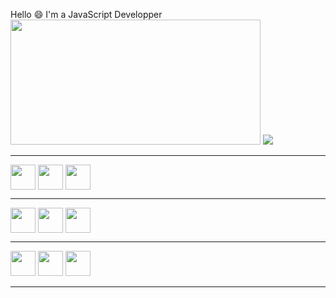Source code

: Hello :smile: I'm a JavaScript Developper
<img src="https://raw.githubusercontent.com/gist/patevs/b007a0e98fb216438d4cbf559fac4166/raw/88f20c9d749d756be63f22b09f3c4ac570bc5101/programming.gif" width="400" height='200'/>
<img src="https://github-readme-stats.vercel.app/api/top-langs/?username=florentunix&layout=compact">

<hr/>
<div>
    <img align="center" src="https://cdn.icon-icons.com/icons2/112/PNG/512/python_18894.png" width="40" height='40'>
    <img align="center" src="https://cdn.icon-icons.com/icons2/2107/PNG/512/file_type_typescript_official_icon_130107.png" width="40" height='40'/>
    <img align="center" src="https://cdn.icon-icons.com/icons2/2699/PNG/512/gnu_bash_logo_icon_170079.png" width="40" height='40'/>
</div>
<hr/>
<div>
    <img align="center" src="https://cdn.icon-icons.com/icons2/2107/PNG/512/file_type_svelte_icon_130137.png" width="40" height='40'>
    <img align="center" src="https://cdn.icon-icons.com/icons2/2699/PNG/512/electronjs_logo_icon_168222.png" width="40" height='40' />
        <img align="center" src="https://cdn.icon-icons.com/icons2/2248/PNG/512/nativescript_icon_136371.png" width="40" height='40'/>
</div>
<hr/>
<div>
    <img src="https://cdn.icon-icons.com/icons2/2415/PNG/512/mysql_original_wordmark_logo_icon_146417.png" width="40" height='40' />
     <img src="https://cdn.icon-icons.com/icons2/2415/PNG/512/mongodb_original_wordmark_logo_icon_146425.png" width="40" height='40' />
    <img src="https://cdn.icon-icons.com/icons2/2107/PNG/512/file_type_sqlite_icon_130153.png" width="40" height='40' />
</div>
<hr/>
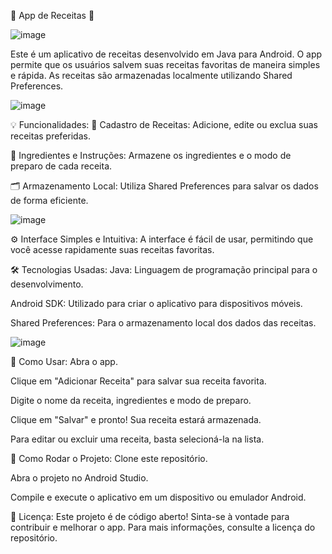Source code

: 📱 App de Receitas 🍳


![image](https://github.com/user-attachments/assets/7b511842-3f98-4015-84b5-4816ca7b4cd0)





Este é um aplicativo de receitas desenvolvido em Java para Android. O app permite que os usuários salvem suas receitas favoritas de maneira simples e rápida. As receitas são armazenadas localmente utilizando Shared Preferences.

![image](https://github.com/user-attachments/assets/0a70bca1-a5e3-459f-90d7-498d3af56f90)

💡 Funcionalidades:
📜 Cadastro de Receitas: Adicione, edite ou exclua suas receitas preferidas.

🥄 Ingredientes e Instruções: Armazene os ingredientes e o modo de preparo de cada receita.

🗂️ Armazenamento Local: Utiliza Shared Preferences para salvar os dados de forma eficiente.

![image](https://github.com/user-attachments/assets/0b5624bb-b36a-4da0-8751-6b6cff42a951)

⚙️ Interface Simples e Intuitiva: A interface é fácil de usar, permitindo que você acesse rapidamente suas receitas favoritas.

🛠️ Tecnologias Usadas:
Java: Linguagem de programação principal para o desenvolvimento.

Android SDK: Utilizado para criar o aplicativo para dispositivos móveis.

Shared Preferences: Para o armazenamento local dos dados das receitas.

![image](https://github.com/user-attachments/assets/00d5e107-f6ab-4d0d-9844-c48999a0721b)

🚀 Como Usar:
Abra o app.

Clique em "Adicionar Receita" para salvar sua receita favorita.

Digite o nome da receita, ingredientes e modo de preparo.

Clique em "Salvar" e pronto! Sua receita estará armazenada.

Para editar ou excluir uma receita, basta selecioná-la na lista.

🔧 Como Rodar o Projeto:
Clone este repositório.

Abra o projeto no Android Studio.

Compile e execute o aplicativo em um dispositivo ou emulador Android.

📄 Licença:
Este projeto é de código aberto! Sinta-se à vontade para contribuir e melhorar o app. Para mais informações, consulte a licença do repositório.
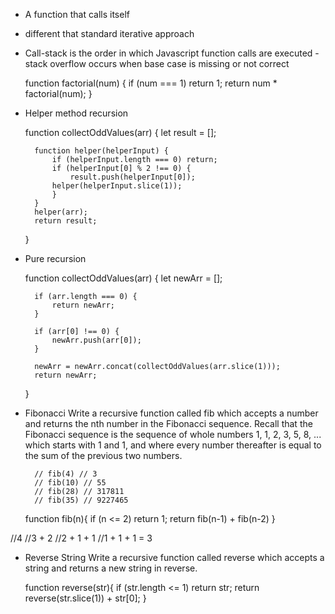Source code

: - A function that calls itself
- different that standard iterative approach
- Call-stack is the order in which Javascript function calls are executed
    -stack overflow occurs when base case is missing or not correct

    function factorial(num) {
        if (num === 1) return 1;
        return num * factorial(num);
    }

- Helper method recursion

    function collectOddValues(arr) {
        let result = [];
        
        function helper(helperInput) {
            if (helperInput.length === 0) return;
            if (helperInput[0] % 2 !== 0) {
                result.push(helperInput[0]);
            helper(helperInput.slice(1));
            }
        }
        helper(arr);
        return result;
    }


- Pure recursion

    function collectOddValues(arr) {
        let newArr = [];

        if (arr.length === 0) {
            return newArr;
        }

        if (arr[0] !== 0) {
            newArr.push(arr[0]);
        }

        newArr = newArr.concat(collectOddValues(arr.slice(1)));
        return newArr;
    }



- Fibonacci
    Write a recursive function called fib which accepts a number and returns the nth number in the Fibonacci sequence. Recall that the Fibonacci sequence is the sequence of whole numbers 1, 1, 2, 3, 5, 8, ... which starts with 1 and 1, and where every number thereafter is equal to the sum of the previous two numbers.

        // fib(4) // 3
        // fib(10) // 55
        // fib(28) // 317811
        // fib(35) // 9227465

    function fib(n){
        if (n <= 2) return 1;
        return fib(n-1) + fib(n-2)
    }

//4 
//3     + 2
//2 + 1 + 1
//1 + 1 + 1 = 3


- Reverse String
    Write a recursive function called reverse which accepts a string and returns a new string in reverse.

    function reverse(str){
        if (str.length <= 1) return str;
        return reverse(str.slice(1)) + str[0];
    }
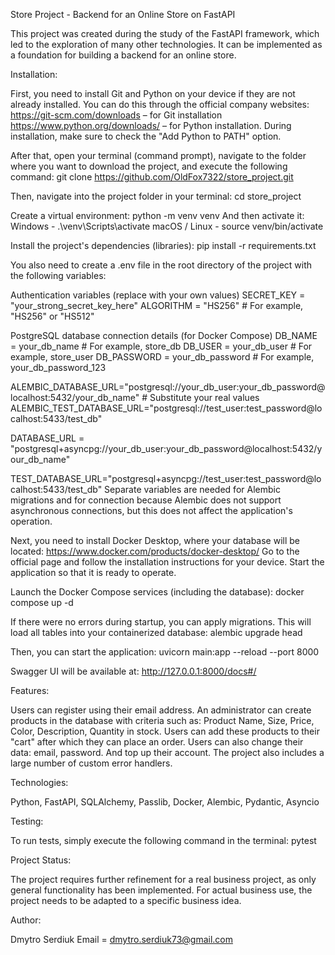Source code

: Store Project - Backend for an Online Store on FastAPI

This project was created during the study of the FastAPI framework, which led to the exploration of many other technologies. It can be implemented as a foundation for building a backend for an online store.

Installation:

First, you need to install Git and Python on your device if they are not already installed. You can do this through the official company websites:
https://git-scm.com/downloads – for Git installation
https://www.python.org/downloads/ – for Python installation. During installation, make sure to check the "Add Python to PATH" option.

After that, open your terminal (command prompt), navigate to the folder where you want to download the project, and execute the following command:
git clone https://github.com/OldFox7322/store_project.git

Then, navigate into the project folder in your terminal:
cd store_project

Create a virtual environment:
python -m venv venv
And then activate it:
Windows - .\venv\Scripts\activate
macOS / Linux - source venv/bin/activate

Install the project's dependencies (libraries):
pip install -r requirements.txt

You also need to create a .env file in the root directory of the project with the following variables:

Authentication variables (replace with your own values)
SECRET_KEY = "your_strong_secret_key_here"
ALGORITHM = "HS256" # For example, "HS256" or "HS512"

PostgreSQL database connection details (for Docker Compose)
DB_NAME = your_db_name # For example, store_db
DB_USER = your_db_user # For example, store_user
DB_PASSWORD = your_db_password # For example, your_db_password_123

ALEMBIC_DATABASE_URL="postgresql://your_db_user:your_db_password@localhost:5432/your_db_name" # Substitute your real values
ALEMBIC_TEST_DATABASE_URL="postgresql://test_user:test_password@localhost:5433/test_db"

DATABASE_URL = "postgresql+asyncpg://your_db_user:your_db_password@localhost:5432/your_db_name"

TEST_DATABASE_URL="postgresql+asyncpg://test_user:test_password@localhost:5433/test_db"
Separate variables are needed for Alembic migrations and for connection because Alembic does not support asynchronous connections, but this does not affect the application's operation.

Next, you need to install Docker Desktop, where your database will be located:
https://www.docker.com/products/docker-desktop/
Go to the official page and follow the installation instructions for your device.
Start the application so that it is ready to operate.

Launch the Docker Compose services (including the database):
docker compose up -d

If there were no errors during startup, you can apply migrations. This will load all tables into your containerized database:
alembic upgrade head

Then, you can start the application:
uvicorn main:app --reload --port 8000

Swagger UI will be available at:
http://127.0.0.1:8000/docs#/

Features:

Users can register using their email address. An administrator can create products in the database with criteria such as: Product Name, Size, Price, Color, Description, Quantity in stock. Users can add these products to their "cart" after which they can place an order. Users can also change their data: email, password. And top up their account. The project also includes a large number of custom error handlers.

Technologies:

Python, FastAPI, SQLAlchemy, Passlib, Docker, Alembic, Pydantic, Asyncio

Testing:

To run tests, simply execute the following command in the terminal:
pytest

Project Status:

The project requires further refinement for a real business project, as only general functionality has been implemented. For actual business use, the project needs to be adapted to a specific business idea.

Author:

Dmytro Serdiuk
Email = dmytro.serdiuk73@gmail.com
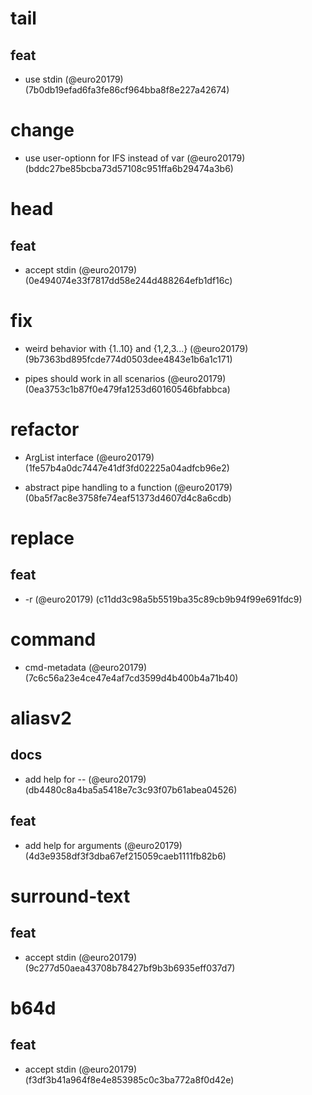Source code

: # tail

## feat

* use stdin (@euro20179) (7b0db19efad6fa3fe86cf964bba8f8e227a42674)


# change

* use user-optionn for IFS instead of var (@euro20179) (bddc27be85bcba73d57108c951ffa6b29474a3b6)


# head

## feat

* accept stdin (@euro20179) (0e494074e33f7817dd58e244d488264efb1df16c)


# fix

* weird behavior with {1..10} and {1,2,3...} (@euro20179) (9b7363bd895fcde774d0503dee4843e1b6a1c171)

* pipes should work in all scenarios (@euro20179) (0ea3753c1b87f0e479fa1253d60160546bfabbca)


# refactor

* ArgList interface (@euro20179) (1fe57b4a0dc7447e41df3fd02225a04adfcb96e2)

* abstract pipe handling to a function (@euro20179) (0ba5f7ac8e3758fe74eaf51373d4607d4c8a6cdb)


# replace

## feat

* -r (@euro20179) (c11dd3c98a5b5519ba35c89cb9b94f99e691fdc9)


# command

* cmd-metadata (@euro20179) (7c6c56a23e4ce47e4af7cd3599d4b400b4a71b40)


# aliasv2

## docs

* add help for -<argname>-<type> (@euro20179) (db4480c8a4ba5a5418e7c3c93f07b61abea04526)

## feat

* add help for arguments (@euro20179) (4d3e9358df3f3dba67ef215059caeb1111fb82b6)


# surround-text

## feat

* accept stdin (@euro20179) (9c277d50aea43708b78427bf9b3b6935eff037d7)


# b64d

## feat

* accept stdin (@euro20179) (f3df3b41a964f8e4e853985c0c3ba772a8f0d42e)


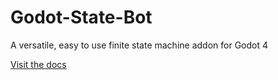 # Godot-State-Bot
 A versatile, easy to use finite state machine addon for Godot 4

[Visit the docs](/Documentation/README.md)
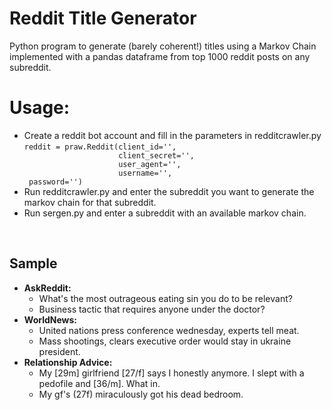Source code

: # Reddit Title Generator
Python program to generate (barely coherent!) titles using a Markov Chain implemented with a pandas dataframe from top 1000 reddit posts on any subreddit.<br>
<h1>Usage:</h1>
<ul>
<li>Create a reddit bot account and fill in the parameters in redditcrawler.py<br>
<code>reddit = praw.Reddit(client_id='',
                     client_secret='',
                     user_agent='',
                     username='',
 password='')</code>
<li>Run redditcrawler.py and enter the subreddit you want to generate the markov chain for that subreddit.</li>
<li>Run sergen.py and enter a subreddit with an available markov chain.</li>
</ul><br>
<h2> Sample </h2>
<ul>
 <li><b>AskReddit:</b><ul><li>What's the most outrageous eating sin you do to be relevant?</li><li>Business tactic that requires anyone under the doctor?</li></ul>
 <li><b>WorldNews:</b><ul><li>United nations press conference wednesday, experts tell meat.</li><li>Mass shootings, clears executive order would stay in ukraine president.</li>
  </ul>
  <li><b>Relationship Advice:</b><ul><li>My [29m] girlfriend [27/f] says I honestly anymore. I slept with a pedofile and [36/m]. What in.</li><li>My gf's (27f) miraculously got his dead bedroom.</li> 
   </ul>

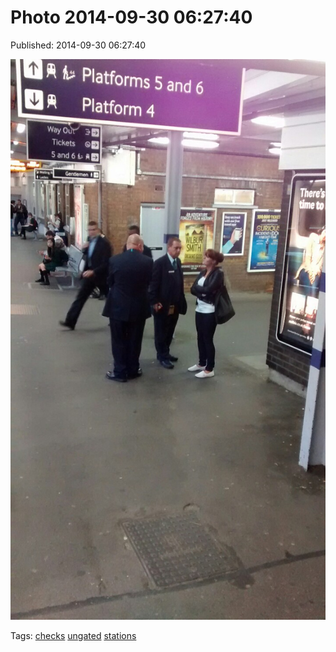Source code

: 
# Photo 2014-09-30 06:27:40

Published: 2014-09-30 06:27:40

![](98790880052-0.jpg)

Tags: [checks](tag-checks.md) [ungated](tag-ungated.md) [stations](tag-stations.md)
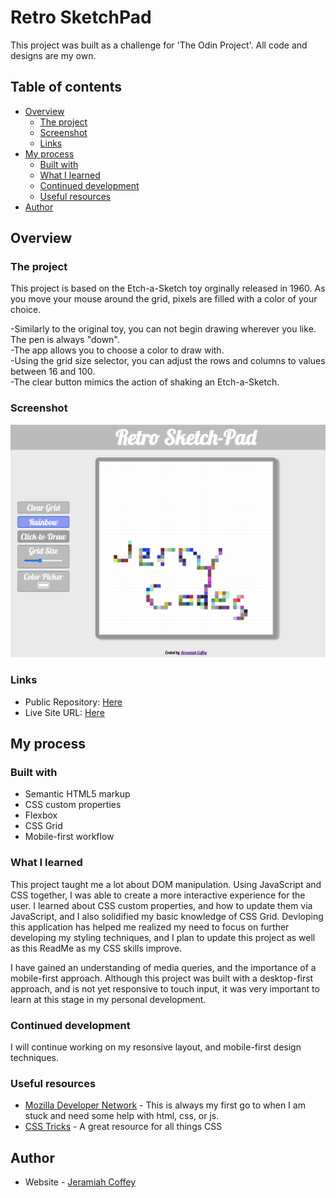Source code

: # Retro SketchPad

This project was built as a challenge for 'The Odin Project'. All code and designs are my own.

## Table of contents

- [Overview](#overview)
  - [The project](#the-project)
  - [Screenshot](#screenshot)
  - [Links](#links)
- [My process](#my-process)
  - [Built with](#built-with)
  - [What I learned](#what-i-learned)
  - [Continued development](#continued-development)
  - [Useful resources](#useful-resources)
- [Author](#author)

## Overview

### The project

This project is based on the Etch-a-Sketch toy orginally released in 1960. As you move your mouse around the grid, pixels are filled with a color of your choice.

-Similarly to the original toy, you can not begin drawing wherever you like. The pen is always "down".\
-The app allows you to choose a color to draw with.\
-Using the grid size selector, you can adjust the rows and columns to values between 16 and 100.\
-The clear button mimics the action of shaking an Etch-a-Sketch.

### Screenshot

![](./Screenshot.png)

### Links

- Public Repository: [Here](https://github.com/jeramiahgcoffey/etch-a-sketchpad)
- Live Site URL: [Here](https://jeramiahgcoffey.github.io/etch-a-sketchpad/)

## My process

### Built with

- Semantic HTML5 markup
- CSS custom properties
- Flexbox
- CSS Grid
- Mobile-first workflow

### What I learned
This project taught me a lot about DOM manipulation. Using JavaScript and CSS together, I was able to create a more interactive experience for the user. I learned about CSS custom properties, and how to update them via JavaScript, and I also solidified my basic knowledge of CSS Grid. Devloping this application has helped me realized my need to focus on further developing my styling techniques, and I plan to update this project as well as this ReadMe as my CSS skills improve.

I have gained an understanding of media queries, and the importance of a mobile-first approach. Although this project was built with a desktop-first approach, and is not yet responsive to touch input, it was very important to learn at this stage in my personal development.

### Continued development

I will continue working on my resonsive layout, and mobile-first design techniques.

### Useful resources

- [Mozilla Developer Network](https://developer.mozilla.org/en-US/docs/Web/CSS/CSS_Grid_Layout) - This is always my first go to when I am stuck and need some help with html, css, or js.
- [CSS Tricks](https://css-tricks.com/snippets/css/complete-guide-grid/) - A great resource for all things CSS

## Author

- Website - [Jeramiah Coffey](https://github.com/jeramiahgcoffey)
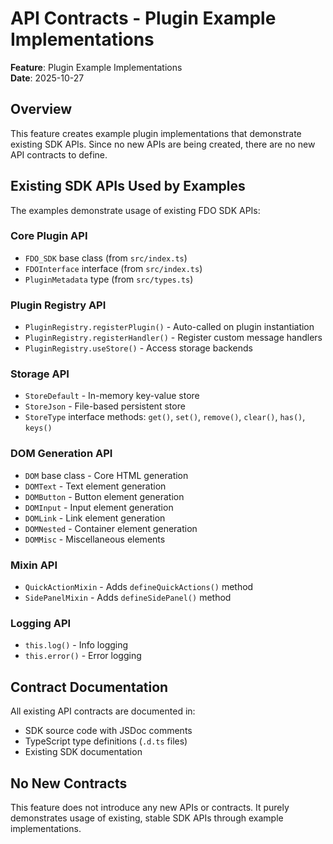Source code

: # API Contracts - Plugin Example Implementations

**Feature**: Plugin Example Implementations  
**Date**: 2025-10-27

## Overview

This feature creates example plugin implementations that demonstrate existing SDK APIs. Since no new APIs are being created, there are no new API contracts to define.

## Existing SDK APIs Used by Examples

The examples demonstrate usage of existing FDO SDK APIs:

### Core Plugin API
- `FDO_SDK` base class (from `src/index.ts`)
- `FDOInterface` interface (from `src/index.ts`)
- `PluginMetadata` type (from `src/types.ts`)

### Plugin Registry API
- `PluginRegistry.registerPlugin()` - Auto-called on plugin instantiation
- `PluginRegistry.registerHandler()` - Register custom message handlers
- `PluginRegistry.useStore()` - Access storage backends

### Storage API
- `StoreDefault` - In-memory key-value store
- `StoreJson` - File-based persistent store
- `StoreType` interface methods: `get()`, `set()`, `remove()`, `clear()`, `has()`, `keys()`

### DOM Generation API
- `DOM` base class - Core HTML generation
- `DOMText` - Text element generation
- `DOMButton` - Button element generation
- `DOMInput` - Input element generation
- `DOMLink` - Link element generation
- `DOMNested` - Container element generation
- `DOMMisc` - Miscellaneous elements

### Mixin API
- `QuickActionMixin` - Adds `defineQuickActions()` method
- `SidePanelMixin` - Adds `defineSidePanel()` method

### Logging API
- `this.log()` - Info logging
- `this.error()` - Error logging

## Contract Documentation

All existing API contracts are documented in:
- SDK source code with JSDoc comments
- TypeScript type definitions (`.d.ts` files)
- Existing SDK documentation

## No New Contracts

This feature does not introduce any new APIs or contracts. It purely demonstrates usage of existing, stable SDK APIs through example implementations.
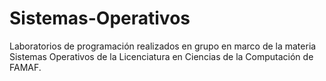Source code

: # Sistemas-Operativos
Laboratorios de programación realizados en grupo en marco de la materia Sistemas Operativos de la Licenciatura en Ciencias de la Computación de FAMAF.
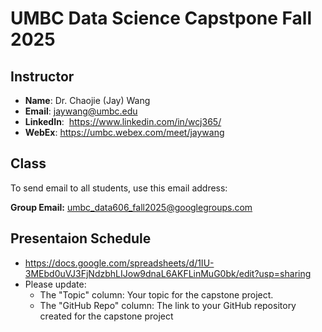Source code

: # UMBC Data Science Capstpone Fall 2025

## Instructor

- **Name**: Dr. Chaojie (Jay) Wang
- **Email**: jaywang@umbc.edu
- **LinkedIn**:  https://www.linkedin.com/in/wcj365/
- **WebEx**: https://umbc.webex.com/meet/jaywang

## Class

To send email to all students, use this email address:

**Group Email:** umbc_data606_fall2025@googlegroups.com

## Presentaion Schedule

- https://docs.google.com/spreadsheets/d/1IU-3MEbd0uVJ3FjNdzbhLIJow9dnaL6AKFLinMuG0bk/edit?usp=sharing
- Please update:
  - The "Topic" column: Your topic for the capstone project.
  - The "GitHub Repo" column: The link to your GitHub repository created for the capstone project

# # # #

TASK REQUIREMENTS => Everything above from the line that has "helper(helperInput.slice(1));" down to the line that has "First, you need" should be output exactly, with both of those lines included. Leave the pictures behind.

OUTPUT =>
            helper(helperInput.slice(1));
            }
        }
        helper(arr);
        return result;
    }


- Pure recursion

    function collectOddValues(arr) {
        let newArr = [];

        if (arr.length === 0) {
            return newArr;
        }

        if (arr[0] !== 0) {
            newArr.push(arr[0]);
        }

        newArr = newArr.concat(collectOddValues(arr.slice(1)));
        return newArr;
    }



- Fibonacci
    Write a recursive function called fib which accepts a number and returns the nth number in the Fibonacci sequence. Recall that the Fibonacci sequence is the sequence of whole numbers 1, 1, 2, 3, 5, 8, ... which starts with 1 and 1, and where every number thereafter is equal to the sum of the previous two numbers.

        // fib(4) // 3
        // fib(10) // 55
        // fib(28) // 317811
        // fib(35) // 9227465

    function fib(n){
        if (n <= 2) return 1;
        return fib(n-1) + fib(n-2)
    }

//4 
//3     + 2
//2 + 1 + 1
//1 + 1 + 1 = 3


- Reverse String
    Write a recursive function called reverse which accepts a string and returns a new string in reverse.

    function reverse(str){
        if (str.length <= 1) return str;
        return reverse(str.slice(1)) + str[0];
    }
Source code

: Store Project - Backend for an Online Store on FastAPI

This project was created during the study of the FastAPI framework, which led to the exploration of many other technologies. It can be implemented as a foundation for building a backend for an online store.

Installation:

First, you need to install Git and Python on your device if they are not already installed. You can do this through the official company websites:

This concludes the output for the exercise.